On the merits, the Court declined to grant interim relief. It held that the claim was for unliquidated damages due to breach of contract and did not constitute a "debt due" warranting security under Section 9. The petitioner failed to satisfy the stringent preconditions of Order XXXVIII Rule 5 CPC, such as showing intent of the respondent to dispose of assets to defeat a potential award. The Court noted that commercial borrowing or the respondent’s previous insolvency proceedings were not grounds for presuming mala fide asset dissipation.

Accordingly, the Court dismissed the petition for interim relief, clarifying that its findings would not affect the arbitration proceedings.

Reliance Retail Limited Vs. Ashok Kumar

Case Title: Reliance Retail Limited Vs. Ashok Kumar :Date of Order: 07 July 2025:Case Number: CS(COMM) 647/2025:Court: High Court of Delhi:Judge: Hon'ble Mr. Justice Saurabh Banerjee

Reliance Retail Limited, part of Reliance Industries Ltd., approached the Delhi High Court seeking urgent ex parte relief to curb large-scale fraudulent activities being conducted using its registered trademark “Tira” and variants thereof. The company alleged that unknown entities (Defendant No. 1), by impersonating its representatives through mobile and WhatsApp communications, were deceiving consumers into making online payments via UPI and QR codes for fictitious products and services. The fraud was being perpetrated using the plaintiff’s name and marks to lend credibility to these transactions, often citing fabricated gift cards, false cancellations, and fake payment failures.

The plaintiff highlighted that it launched the “Tira” brand in April 2023 in the beauty and personal care sector and had since acquired significant goodwill. Trademark registrations existed for “Tira” and its variants across multiple classes under the Trade Marks Act, 1999. Complaints were pouring in nationwide, with over 8,900 cases reported in just two months—666 of them from Delhi alone—indicating organized and widespread consumer deception causing financial losses exceeding ₹41 lakhs.
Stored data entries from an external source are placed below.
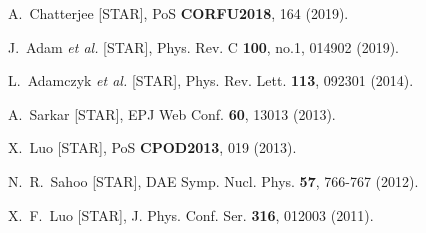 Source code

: \begin{thebibliography}{99}
A.~Chatterjee [STAR],
PoS \textbf{CORFU2018}, 164 (2019).

J.~Adam \textit{et al.} [STAR],
Phys. Rev. C \textbf{100}, no.1, 014902 (2019).

L.~Adamczyk \textit{et al.} [STAR],
Phys. Rev. Lett. \textbf{113}, 092301 (2014).

A.~Sarkar [STAR],
EPJ Web Conf. \textbf{60}, 13013 (2013).

X.~Luo [STAR],
PoS \textbf{CPOD2013}, 019 (2013).

N.~R.~Sahoo [STAR],
DAE Symp. Nucl. Phys. \textbf{57}, 766-767 (2012).

X.~F.~Luo [STAR],
J. Phys. Conf. Ser. \textbf{316}, 012003 (2011).


\end{thebibliography}
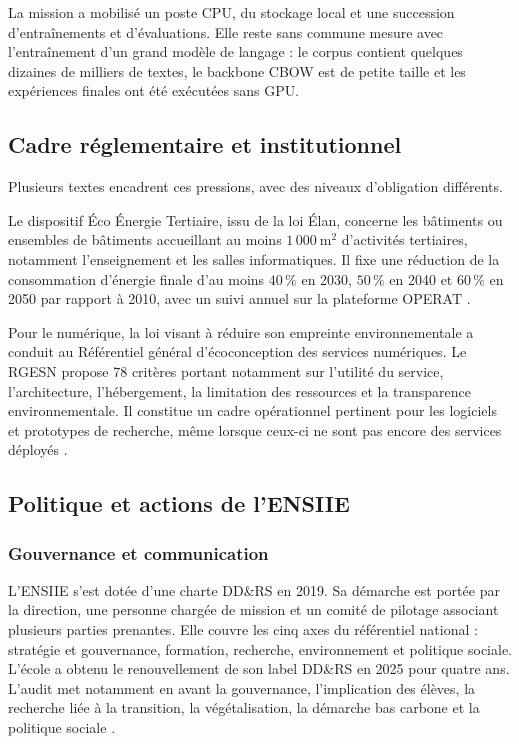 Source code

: La mission a mobilisé un poste CPU, du stockage local et une succession
d'entraînements et d'évaluations. Elle reste sans commune mesure avec
l'entraînement d'un grand modèle de langage : le corpus contient quelques
dizaines de milliers de textes, le backbone CBOW est de petite taille et les
expériences finales ont été exécutées sans GPU.

\subsection{Cadre réglementaire et institutionnel}
\label{ssec:ddrs_reglementation}

Plusieurs textes encadrent ces pressions, avec des niveaux d'obligation
différents.

Le dispositif Éco Énergie Tertiaire, issu de la loi Élan, concerne les
bâtiments ou ensembles de bâtiments accueillant au moins $1\,000~\mathrm{m^2}$
d'activités tertiaires, notamment l'enseignement et les salles informatiques.
Il fixe une réduction de la consommation d'énergie finale d'au moins
$40\,\%$ en 2030, $50\,\%$ en 2040 et $60\,\%$ en 2050 par rapport à 2010,
avec un suivi annuel sur la plateforme OPERAT
\cite{ecologieEcoEnergieTertiaire2025}.

Pour le numérique, la loi visant à réduire son empreinte environnementale a
conduit au Référentiel général d'écoconception des services numériques. Le
RGESN propose 78 critères portant notamment sur l'utilité du service,
l'architecture, l'hébergement, la limitation des ressources et la transparence
environnementale. Il constitue un cadre opérationnel pertinent pour les
logiciels et prototypes de recherche, même lorsque ceux-ci ne sont pas encore
des services déployés \cite{arcepRGESN2024}.

\subsection{Politique et actions de l'ENSIIE}
\label{ssec:ddrs_politique_ensiie}

\subsubsection{Gouvernance et communication}

L'ENSIIE s'est dotée d'une charte DD\&RS en 2019. Sa démarche est portée par
la direction, une personne chargée de mission et un comité de pilotage associant
plusieurs parties prenantes. Elle couvre les cinq axes du référentiel national :
stratégie et gouvernance, formation, recherche, environnement et politique
sociale. L'école a obtenu le renouvellement de son label DD\&RS en 2025 pour
quatre ans. L'audit met notamment en avant la gouvernance, l'implication des
élèves, la recherche liée à la transition, la végétalisation, la démarche bas
carbone et la politique sociale \cite{ensiieLabelDDRS2025}.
The procedural history reflects that the Court exempted the plaintiff from pre-litigation mediation under Section 12A of the Commercial Courts Act, 2015 and granted other procedural exemptions given the urgency and public interest involved. Reliance Retail also impleaded telecom companies (Defendants 2–4), WhatsApp (Defendant 5), NPCI (Defendant 6), and relevant Government Ministries (Defendants 7 and 8) for effective execution of any future injunctions and to identify the persons behind the fraudulent mobile numbers and UPI accounts.
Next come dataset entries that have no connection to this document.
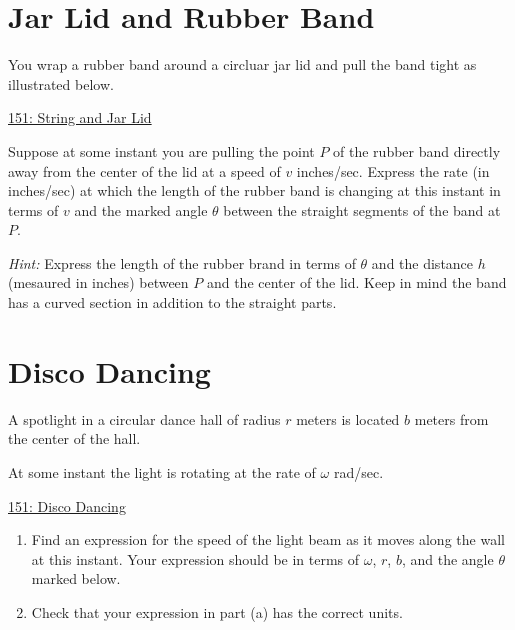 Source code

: \documentclass{ximera}
\begin{document}
\section{Jar Lid and Rubber Band}
\begin{question}  \label{Qbnmdfgh}
You wrap a rubber band around a circluar jar lid and pull the band tight as illustrated below.

 
\begin{onlineOnly}
   \begin{center}
\end{center}
\end{onlineOnly}

\href{https://www.desmos.com/calculator/jbku3wrtdq}{151: String and Jar Lid}

Suppose at some instant you are pulling the point $P$ of the rubber band directly away from the center of the lid at a speed of $v$ inches/sec. Express the rate (in inches/sec) at which the length of the rubber band is changing at this instant in terms of $v$ and the marked angle $\theta$ between the straight segments of the band at $P$.

\emph{Hint:} Express the length of the rubber brand in terms of $\theta$ and the distance $h$ (mesaured in inches) between $P$ and the center of the lid. Keep in mind the band has a curved section in addition to the straight parts.
\end{question}

\section{Disco Dancing}
\begin{question}  \label{QLKDKGDCCCC}
A spotlight in a circular dance hall of radius $r$ meters is located $b$ meters from the center of the hall. 

At some instant the light is rotating at the rate of $\omega$ rad/sec. 

\begin{onlineOnly}
   \begin{center}
\end{center}
\end{onlineOnly}

\href{https://www.desmos.com/calculator/m2o267u9ur}{151: Disco Dancing}


\begin{enumerate}
\item Find an expression for the speed of the light beam as it moves along the wall at this instant. Your expression should be in terms of $\omega$, $r$, $b$, and the angle $\theta$ marked below.

\item Check that your expression in  part (a) has the correct units.

\end{enumerate}

\end{question}
\end{document}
Upon examining the pleadings, documents, and urgency of the matter, the Court found prima facie evidence of impersonation, misrepresentation, and misuse of the plaintiff’s trademarks. It observed that Defendant No. 1's activities were deliberate, calculated, and harmful to both the plaintiff and the general public.
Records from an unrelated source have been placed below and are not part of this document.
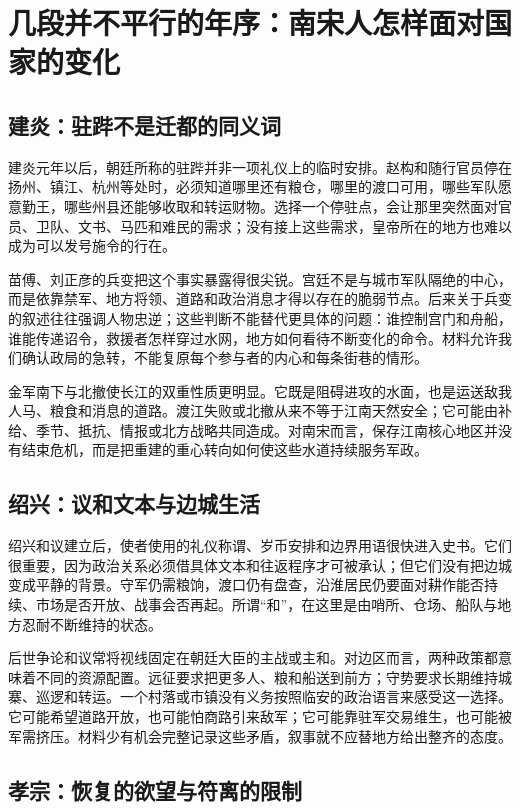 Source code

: \section{几段并不平行的年序：南宋人怎样面对国家的变化}

\subsection{建炎：驻跸不是迁都的同义词}

建炎元年以后，朝廷所称的驻跸并非一项礼仪上的临时安排。赵构和随行官员停在扬州、镇江、杭州等处时，必须知道哪里还有粮仓，哪里的渡口可用，哪些军队愿意勤王，哪些州县还能够收取和转运财物。选择一个停驻点，会让那里突然面对官员、卫队、文书、马匹和难民的需求；没有接上这些需求，皇帝所在的地方也难以成为可以发号施令的行在。

苗傅、刘正彦的兵变把这个事实暴露得很尖锐。宫廷不是与城市军队隔绝的中心，而是依靠禁军、地方将领、道路和政治消息才得以存在的脆弱节点。后来关于兵变的叙述往往强调人物忠逆；这些判断不能替代更具体的问题：谁控制宫门和舟船，谁能传递诏令，救援者怎样穿过水网，地方如何看待不断变化的命令。材料允许我们确认政局的急转，不能复原每个参与者的内心和每条街巷的情形。

金军南下与北撤使长江的双重性质更明显。它既是阻碍进攻的水面，也是运送敌我人马、粮食和消息的道路。渡江失败或北撤从来不等于江南天然安全；它可能由补给、季节、抵抗、情报或北方战略共同造成。对南宋而言，保存江南核心地区并没有结束危机，而是把重建的重心转向如何使这些水道持续服务军政。

\subsection{绍兴：议和文本与边城生活}

绍兴和议建立后，使者使用的礼仪称谓、岁币安排和边界用语很快进入史书。它们很重要，因为政治关系必须借具体文本和往返程序才可被承认；但它们没有把边城变成平静的背景。守军仍需粮饷，渡口仍有盘查，沿淮居民仍要面对耕作能否持续、市场是否开放、战事会否再起。所谓“和”，在这里是由哨所、仓场、船队与地方忍耐不断维持的状态。

后世争论和议常将视线固定在朝廷大臣的主战或主和。对边区而言，两种政策都意味着不同的资源配置。远征要求把更多人、粮和船送到前方；守势要求长期维持城寨、巡逻和转运。一个村落或市镇没有义务按照临安的政治语言来感受这一选择。它可能希望道路开放，也可能怕商路引来敌军；它可能靠驻军交易维生，也可能被军需挤压。材料少有机会完整记录这些矛盾，叙事就不应替地方给出整齐的态度。

\subsection{孝宗：恢复的欲望与符离的限制}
The Court, therefore, granted an ex parte ad interim injunction restraining Defendant No. 1 and all related persons from using “Tira” or any deceptive variants. Further, it directed telecom operators to block and disclose details of the rogue numbers, WhatsApp to suspend related accounts and disclose user information, and NPCI to freeze and disclose information about UPI and QR code holders involved. It also directed all defendants to act similarly for any future rogue entities identified by the plaintiff.